FIGURE 4:

Role of Drp1 and Mff in control of the OMM proteostasis. (A) Total cell lysates obtained from wild type and HCT116-based Drp1^−/−, Opa1^−/−, DKO (Drp1^−/−/Opa1^−/−), Mff^−/−, MiD49^−/−, and MARCH5^−/− were analyzed by Western blot as indicated. (B, C) Fold changes of protein levels in knockout cells listed in A were estimated. Protein levels were plotted after normalization, with respective protein levels in wild-type cells set at 1. (C) Relative levels of specified proteins in MARCH5^−/− cells. Data represent mean ± SD of three or four independent experiments. (D) mRNA expression of indicated genes in wild-type, Drp1^−/−, Mff^−/−, and MiD49^−/− HCT116 cells was determined using qRT-PCR. Fold induction was calculated by the absolute quantification method.

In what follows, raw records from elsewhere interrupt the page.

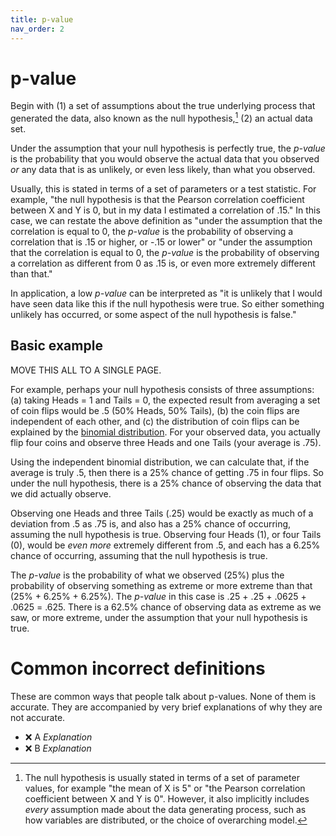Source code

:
 ```yaml
---
title: p-value
nav_order: 2
---
```


# p-value

Begin with (1) a set of assumptions about the true underlying process that generated the data, also known as the null hypothesis,[^1] (2) an actual data set.

Under the assumption that your null hypothesis is perfectly true, the *p-value* is the probability that you would observe the actual data that you observed *or* any data that is as unlikely, or even less likely, than what you observed.

Usually, this is stated in terms of a set of parameters or a test statistic. For example, "the null hypothesis is that the Pearson correlation coefficient between X and Y is 0, but in my data I estimated a correlation of .15." In this case, we can restate the above definition as "under the assumption that the correlation is equal to 0, the *p-value* is the probability of observing a correlation that is .15 or higher, or -.15 or lower" or "under the assumption that the correlation is equal to 0, the *p-value* is the probability of observing a correlation as different from 0 as .15 is, or even more extremely different than that."

In application, a low *p-value* can be interpreted as "it is unlikely that I would have seen data like this if the null hypothesis were true. So either something unlikely has occurred, or some aspect of the null hypothesis is false." 

[^1]: The null hypothesis is usually stated in terms of a set of parameter values, for example "the mean of X is 5" or "the Pearson correlation coefficient between X and Y is 0". However, it also implicitly includes *every* assumption made about the data generating process, such as how variables are distributed, or the choice of overarching model.

## Basic example

MOVE THIS ALL TO A SINGLE PAGE.

For example, perhaps your null hypothesis consists of three assumptions: (a) taking Heads = 1 and Tails = 0, the expected result from averaging a set of coin flips would be .5 (50% Heads, 50% Tails), (b) the coin flips are independent of each other, and (c) the distribution of coin flips can be explained by the [binomial distribution](https://en.wikipedia.org/wiki/Binomial_distribution). For your observed data, you actually flip four coins and observe three Heads and one Tails (your average is .75).

Using the independent binomial distribution, we can calculate that, if the average is truly .5, then there is a 25% chance of getting .75 in four flips. So under the null hypothesis, there is a 25% chance of observing the data that we did actually observe.

Observing one Heads and three Tails (.25) would be exactly as much of a deviation from .5 as .75 is, and also has a 25% chance of occurring, assuming the null hypothesis is true. Observing four Heads (1), or four Tails (0), would be *even more* extremely different from .5, and each has a 6.25% chance of occurring, assuming that the null hypothesis is true.

The *p-value* is the probability of what we observed (25%) plus the probability of observing something as extreme or more extreme than that (25% + 6.25% + 6.25%). The *p-value* in this case is .25 + .25 + .0625 + .0625 = .625. There is a 62.5% chance of observing data as extreme as we saw, or more extreme, under the assumption that your null hypothesis is true. 

# Common incorrect definitions

These are common ways that people talk about p-values. None of them is accurate. They are accompanied by very brief explanations of why they are not accurate.

* ❌ A *Explanation*
* ❌ B *Explanation*
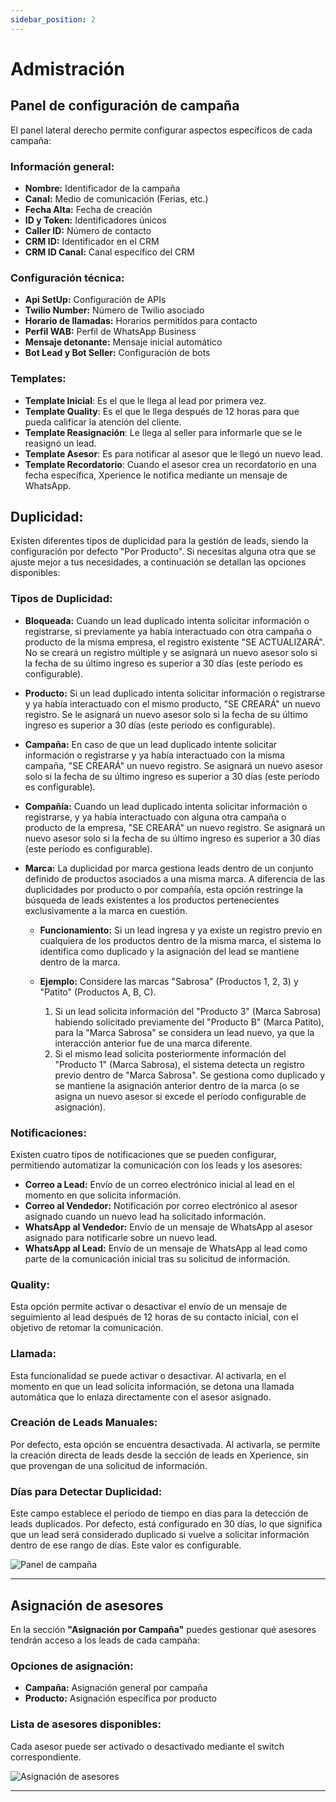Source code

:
 ```yaml
---
sidebar_position: 2
---
```


# Admistración

## Panel de configuración de campaña

El panel lateral derecho permite configurar aspectos específicos de cada campaña:

### Información general:
- **Nombre:** Identificador de la campaña
- **Canal:** Medio de comunicación (Ferias, etc.)
- **Fecha Alta:** Fecha de creación
- **ID y Token:** Identificadores únicos
- **Caller ID:** Número de contacto
- **CRM ID:** Identificador en el CRM
- **CRM ID Canal:** Canal específico del CRM

### Configuración técnica:
- **Api SetUp:** Configuración de APIs
- **Twilio Number:** Número de Twilio asociado
- **Horario de llamadas:** Horarios permitidos para contacto
- **Perfil WAB:** Perfil de WhatsApp Business
- **Mensaje detonante:** Mensaje inicial automático
- **Bot Lead y Bot Seller:** Configuración de bots

### Templates:
- **Template Inicial**: Es el que le llega al lead por primera vez.
- **Template Quality**: Es el que le llega después de 12 horas para que pueda calificar la atención del cliente.
- **Template Reasignación**: Le llega al seller para informarle que se le reasignó un lead.
- **Template Asesor**: Es para notificar al asesor que le llegó un nuevo lead.
- **Template Recordatorio**: Cuando el asesor crea un recordatorio en una fecha específica, Xperience le notifica mediante un mensaje de WhatsApp.

## Duplicidad:

Existen diferentes tipos de duplicidad para la gestión de leads, siendo la configuración por defecto "Por Producto". Si necesitas alguna otra que se ajuste mejor a tus necesidades, a continuación se detallan las opciones disponibles:

### Tipos de Duplicidad:

* **Bloqueada:**
    Cuando un lead duplicado intenta solicitar información o registrarse, si previamente ya había interactuado con otra campaña o producto de la misma empresa, el registro existente "SE ACTUALIZARÁ". No se creará un registro múltiple y se asignará un nuevo asesor solo si la fecha de su último ingreso es superior a 30 días (este período es configurable).

* **Producto:**
    Si un lead duplicado intenta solicitar información o registrarse y ya había interactuado con el mismo producto, "SE CREARÁ" un nuevo registro. Se le asignará un nuevo asesor solo si la fecha de su último ingreso es superior a 30 días (este período es configurable).

* **Campaña:**
    En caso de que un lead duplicado intente solicitar información o registrarse y ya había interactuado con la misma campaña, "SE CREARÁ" un nuevo registro. Se asignará un nuevo asesor solo si la fecha de su último ingreso es superior a 30 días (este período es configurable).

* **Compañía:**
    Cuando un lead duplicado intenta solicitar información o registrarse, y ya había interactuado con alguna otra campaña o producto de la empresa, "SE CREARÁ" un nuevo registro. Se asignará un nuevo asesor solo si la fecha de su último ingreso es superior a 30 días (este período es configurable).

* **Marca:**
    La duplicidad por marca gestiona leads dentro de un conjunto definido de productos asociados a una misma marca. A diferencia de las duplicidades por producto o por compañía, esta opción restringe la búsqueda de leads existentes a los productos pertenecientes exclusivamente a la marca en cuestión.

    * **Funcionamiento:** Si un lead ingresa y ya existe un registro previo en cualquiera de los productos dentro de la misma marca, el sistema lo identifica como duplicado y la asignación del lead se mantiene dentro de la marca.

    * **Ejemplo:**
        Considere las marcas "Sabrosa" (Productos 1, 2, 3) y "Patito" (Productos A, B, C).
        1.  Si un lead solicita información del "Producto 3" (Marca Sabrosa) habiendo solicitado previamente del "Producto B" (Marca Patito), para la "Marca Sabrosa" se considera un lead nuevo, ya que la interacción anterior fue de una marca diferente.
        2.  Si el mismo lead solicita posteriormente información del "Producto 1" (Marca Sabrosa), el sistema detecta un registro previo dentro de "Marca Sabrosa". Se gestiona como duplicado y se mantiene la asignación anterior dentro de la marca (o se asigna un nuevo asesor si excede el período configurable de asignación).

### Notificaciones:

Existen cuatro tipos de notificaciones que se pueden configurar, permitiendo automatizar la comunicación con los leads y los asesores:

* **Correo a Lead:** Envío de un correo electrónico inicial al lead en el momento en que solicita información.
* **Correo al Vendedor:** Notificación por correo electrónico al asesor asignado cuando un nuevo lead ha solicitado información.
* **WhatsApp al Vendedor:** Envío de un mensaje de WhatsApp al asesor asignado para notificarle sobre un nuevo lead.
* **WhatsApp al Lead:** Envío de un mensaje de WhatsApp al lead como parte de la comunicación inicial tras su solicitud de información.

### Quality:

Esta opción permite activar o desactivar el envío de un mensaje de seguimiento al lead después de 12 horas de su contacto inicial, con el objetivo de retomar la comunicación.

### Llamada:

Esta funcionalidad se puede activar o desactivar. Al activarla, en el momento en que un lead solicita información, se detona una llamada automática que lo enlaza directamente con el asesor asignado.

### Creación de Leads Manuales:

Por defecto, esta opción se encuentra desactivada. Al activarla, se permite la creación directa de leads desde la sección de leads en Xperience, sin que provengan de una solicitud de información.

### Días para Detectar Duplicidad:

Este campo establece el período de tiempo en días para la detección de leads duplicados. Por defecto, está configurado en 30 días, lo que significa que un lead será considerado duplicado si vuelve a solicitar información dentro de ese rango de días. Este valor es configurable.


![Panel de campaña](https://xperience-docs-prod.s3.us-east-2.amazonaws.com/Manuales_devs/documentation/campaigns/campaigns-details-form.png)

---

## Asignación de asesores

En la sección **"Asignación por Campaña"** puedes gestionar qué asesores tendrán acceso a los leads de cada campaña:

### Opciones de asignación:
- **Campaña:** Asignación general por campaña
- **Producto:** Asignación específica por producto

### Lista de asesores disponibles:

Cada asesor puede ser activado o desactivado mediante el switch correspondiente.

![Asignación de asesores](https://xperience-docs-prod.s3.us-east-2.amazonaws.com/Manuales_devs/documentation/campaigns/campaigns-details-assigments.png)

---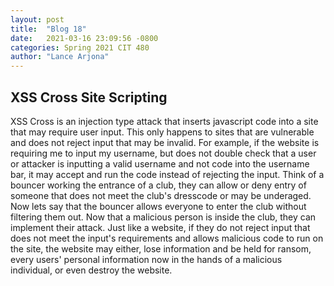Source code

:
```yaml
---
layout: post
title:  "Blog 18"
date:   2021-03-16 23:09:56 -0800
categories: Spring 2021 CIT 480
author: "Lance Arjona"
---
```


<h2>XSS Cross Site Scripting</h2>

<body>
    <p>XSS Cross is an injection type attack that inserts javascript code into a site that may require user input. This only happens to sites that are vulnerable and does not reject input that may be invalid. For example, if the website is requiring me to input my username, but does not double check that a user or attacker is inputting a valid username and not code into the username bar, it may accept and run the code instead of rejecting the input. Think of a bouncer working the entrance of a club, they can allow or deny entry of someone that does not meet the club's dresscode or may be underaged. Now lets say that the bouncer allows everyone to enter the club without filtering them out. Now that a malicious person is inside the club, they can implement their attack. Just like a website, if they do not reject input that does not meet the input's requirements and allows malicious code to run on the site, the website may either, lose information and be held for ransom, every users' personal information now in the hands of a malicious individual, or even destroy the website.</p>
</body>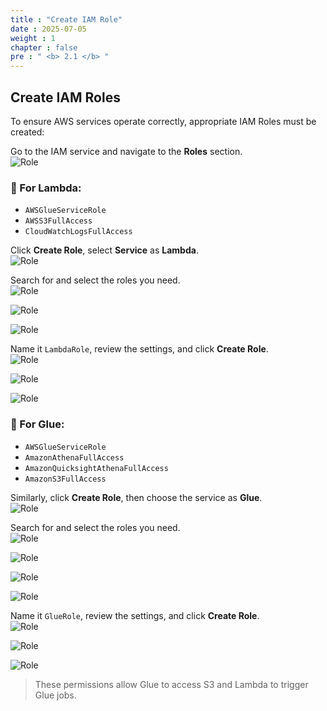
 ```yaml
---
title : "Create IAM Role"
date : 2025-07-05
weight : 1
chapter : false
pre : " <b> 2.1 </b> "
---
```


## Create IAM Roles

To ensure AWS services operate correctly, appropriate IAM Roles must be created:

Go to the IAM service and navigate to the **Roles** section.  
![Role](../../images/02/021/1.png?featherlight=false&width=90pc)

### 🔹 For Lambda:
- `AWSGlueServiceRole`
- `AWSS3FullAccess`
- `CloudWatchLogsFullAccess`

Click **Create Role**, select **Service** as **Lambda**.  
![Role](../../images/02/021/2.png?featherlight=false&width=90pc)

Search for and select the roles you need.  
![Role](../../images/02/021/3.png?featherlight=false&width=90pc)

![Role](../../images/02/021/4.png?featherlight=false&width=90pc)

![Role](../../images/02/021/5.png?featherlight=false&width=90pc)

Name it `LambdaRole`, review the settings, and click **Create Role**.  
![Role](../../images/02/021/6.png?featherlight=false&width=90pc)

![Role](../../images/02/021/7.png?featherlight=false&width=90pc)

![Role](../../images/02/021/8.png?featherlight=false&width=90pc)

### 🔹 For Glue:
- `AWSGlueServiceRole`
- `AmazonAthenaFullAccess`
- `AmazonQuicksightAthenaFullAccess`
- `AmazonS3FullAccess`

Similarly, click **Create Role**, then choose the service as **Glue**.  
![Role](../../images/02/021/9.png?featherlight=false&width=90pc)

Search for and select the roles you need.  
![Role](../../images/02/021/10.png?featherlight=false&width=90pc)

![Role](../../images/02/021/11.png?featherlight=false&width=90pc)

![Role](../../images/02/021/12.png?featherlight=false&width=90pc)

![Role](../../images/02/021/13.png?featherlight=false&width=90pc)

Name it `GlueRole`, review the settings, and click **Create Role**.  
![Role](../../images/02/021/14.png?featherlight=false&width=90pc)

![Role](../../images/02/021/15.png?featherlight=false&width=90pc)

![Role](../../images/02/021/16.png?featherlight=false&width=90pc)


> These permissions allow Glue to access S3 and Lambda to trigger Glue jobs.
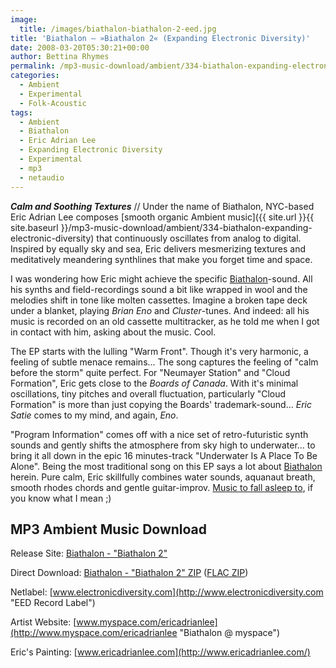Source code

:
 ```yaml
---
image:
  title: /images/biathalon-biathalon-2-eed.jpg
title: 'Biathalon – »Biathalon 2« (Expanding Electronic Diversity)'
date: 2008-03-20T05:30:21+00:00
author: Bettina Rhymes
permalink: /mp3-music-download/ambient/334-biathalon-expanding-electronic-diversity
categories:
  - Ambient
  - Experimental
  - Folk-Acoustic
tags:
  - Ambient
  - Biathalon
  - Eric Adrian Lee
  - Expanding Electronic Diversity
  - Experimental
  - mp3
  - netaudio
---
```

***Calm and Soothing Textures*** // Under the name of Biathalon, NYC-based Eric Adrian Lee composes [smooth organic Ambient music]({{ site.url }}{{ site.baseurl }}/mp3-music-download/ambient/334-biathalon-expanding-electronic-diversity) that continuously oscillates from analog to digital. Inspired by equally sky and sea, Eric delivers mesmerizing textures and meditatively meandering synthlines that make you forget time and space.<!--more-->

<!--adsense-->

I was wondering how Eric might achieve the specific [Biathalon](http://www.myspace.com/ericadrianlee)-sound. All his synths and field-recordings sound a bit like wrapped in wool and the melodies shift in tone like molten cassettes. Imagine a broken tape deck under a blanket, playing _Brian Eno_ and _Cluster_-tunes. And indeed: all his music is recorded on an old cassette multitracker, as he told me when I got in contact with him, asking about the music. Cool.

The EP starts with the lulling "Warm Front". Though it's very harmonic, a feeling of subtle menace remains... The song captures the feeling of "calm before the storm" quite perfect. For "Neumayer Station" and "Cloud Formation", Eric gets close to the _Boards of Canada_. With it's minimal oscillations, tiny pitches and overall fluctuation, particularly "Cloud Formation" is more than just copying the Boards' trademark-sound... _Eric Satie_ comes to my mind, and again, _Eno_.

"Program Information" comes off with a nice set of retro-futuristic synth sounds and gently shifts the atmosphere from sky high to underwater... to bring it all down in the epic 16 minutes-track "Underwater Is A Place To Be Alone". Being the most traditional song on this EP says a lot about [Biathalon](http://www.myspace.com/ericadrianlee) herein. Pure calm, Eric skillfully combines water sounds, aquanaut breath, smooth rhodes chords and gentle guitar-improv. [Music to fall asleep to](http://audiotalaia.blogspot.com/2008/02/at009-sven-swift.html), if you know what I mean ;)

## MP3 Ambient Music Download

Release Site: [Biathalon - "Biathalon 2"](http://www.electronicdiversity.com/albums/EED0022.htm)
  
Direct Download: [Biathalon - "Biathalon 2" ZIP](http://www.geteeducated.com/MP3/EED0022-MP3.rar) ([FLAC ZIP](http://www.geteeducated.com/FLAC/EED0022-FLAC.rar))
  
Netlabel: [www.electronicdiversity.com](http://www.electronicdiversity.com "EED Record Label")
  
Artist Website: [www.myspace.com/ericadrianlee](http://www.myspace.com/ericadrianlee "Biathalon @ myspace")
  
Eric's Painting: [www.ericadrianlee.com](http://www.ericadrianlee.com/)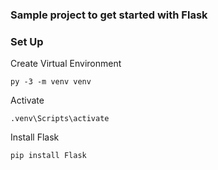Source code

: ### Sample project to get started with Flask

### Set Up
Create Virtual Environment
```
py -3 -m venv venv
```
Activate
```
.venv\Scripts\activate
```
Install Flask
```
pip install Flask
```
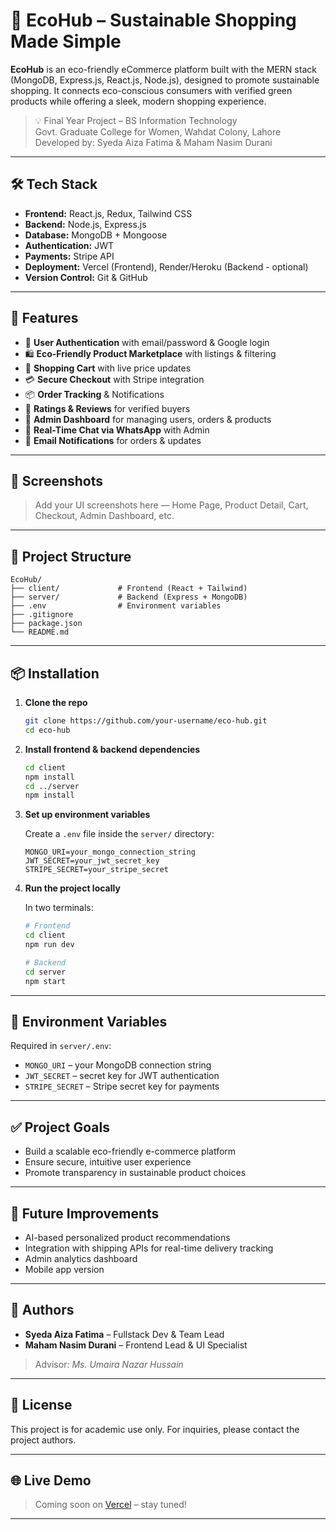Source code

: # 🌱 EcoHub – Sustainable Shopping Made Simple

**EcoHub** is an eco-friendly eCommerce platform built with the MERN stack (MongoDB, Express.js, React.js, Node.js), designed to promote sustainable shopping. It connects eco-conscious consumers with verified green products while offering a sleek, modern shopping experience.

> 💡 Final Year Project – BS Information Technology  
> Govt. Graduate College for Women, Wahdat Colony, Lahore  
> Developed by: Syeda Aiza Fatima & Maham Nasim Durani

---

## 🛠️ Tech Stack

- **Frontend:** React.js, Redux, Tailwind CSS
- **Backend:** Node.js, Express.js
- **Database:** MongoDB + Mongoose
- **Authentication:** JWT
- **Payments:** Stripe API
- **Deployment:** Vercel (Frontend), Render/Heroku (Backend - optional)
- **Version Control:** Git & GitHub

---

## 🚀 Features

- 🔐 **User Authentication** with email/password & Google login
- 🛍️ **Eco-Friendly Product Marketplace** with listings & filtering
- 🛒 **Shopping Cart** with live price updates
- 💳 **Secure Checkout** with Stripe integration
- 📦 **Order Tracking** & Notifications
- 🧾 **Ratings & Reviews** for verified buyers
- 🧠 **Admin Dashboard** for managing users, orders & products
- 💬 **Real-Time Chat via WhatsApp** with Admin
- 🔔 **Email Notifications** for orders & updates

---

## 📸 Screenshots

> Add your UI screenshots here — Home Page, Product Detail, Cart, Checkout, Admin Dashboard, etc.

---

## 📁 Project Structure

```
EcoHub/
├── client/             # Frontend (React + Tailwind)
├── server/             # Backend (Express + MongoDB)
├── .env                # Environment variables
├── .gitignore
├── package.json
└── README.md
```

---

## 📦 Installation

1. **Clone the repo**
   ```bash
   git clone https://github.com/your-username/eco-hub.git
   cd eco-hub
   ```

2. **Install frontend & backend dependencies**
   ```bash
   cd client
   npm install
   cd ../server
   npm install
   ```

3. **Set up environment variables**

   Create a `.env` file inside the `server/` directory:

   ```
   MONGO_URI=your_mongo_connection_string
   JWT_SECRET=your_jwt_secret_key
   STRIPE_SECRET=your_stripe_secret
   ```

4. **Run the project locally**

   In two terminals:

   ```bash
   # Frontend
   cd client
   npm run dev

   # Backend
   cd server
   npm start
   ```

---

## 🔐 Environment Variables

Required in `server/.env`:

- `MONGO_URI` – your MongoDB connection string
- `JWT_SECRET` – secret key for JWT authentication
- `STRIPE_SECRET` – Stripe secret key for payments

---

## ✅ Project Goals

- Build a scalable eco-friendly e-commerce platform
- Ensure secure, intuitive user experience
- Promote transparency in sustainable product choices

---

## 🧪 Future Improvements

- AI-based personalized product recommendations
- Integration with shipping APIs for real-time delivery tracking
- Admin analytics dashboard
- Mobile app version

---

## 🙋 Authors

- **Syeda Aiza Fatima** – Fullstack Dev & Team Lead  
- **Maham Nasim Durani** – Frontend Lead & UI Specialist  

> Advisor: *Ms. Umaira Nazar Hussain*

---

## 📄 License

This project is for academic use only. For inquiries, please contact the project authors.

---

## 🌐 Live Demo

> Coming soon on [Vercel](https://vercel.com) – stay tuned!

---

A standard curve was made for reference gene by serial dilutions of genomic DNA from 100 to 3.125 ng. Data represent mean ± SD; n = 3. (E–J) Wild-type (E), Drp1^−/− (F), Opa1^−/− (G), DKO (Drp1^−/−/Opa1^−/−; H), Mff^−/− (I), and MiD49^−/− (J) HCT116 cells were immunostained with anti–cytochrome c antibody to reveal mitochondria and imaged using structured illumination microscopy. Cells were divided into three categories based on mitochondrial morphology, as described in Figure 2I. Typical images of respective cells. (K) Mitochondrial morphologies in cell types shown in E–J were scored using blinded cell counting. Data represent mean ± SD of three independent counts of 150 cells/condition.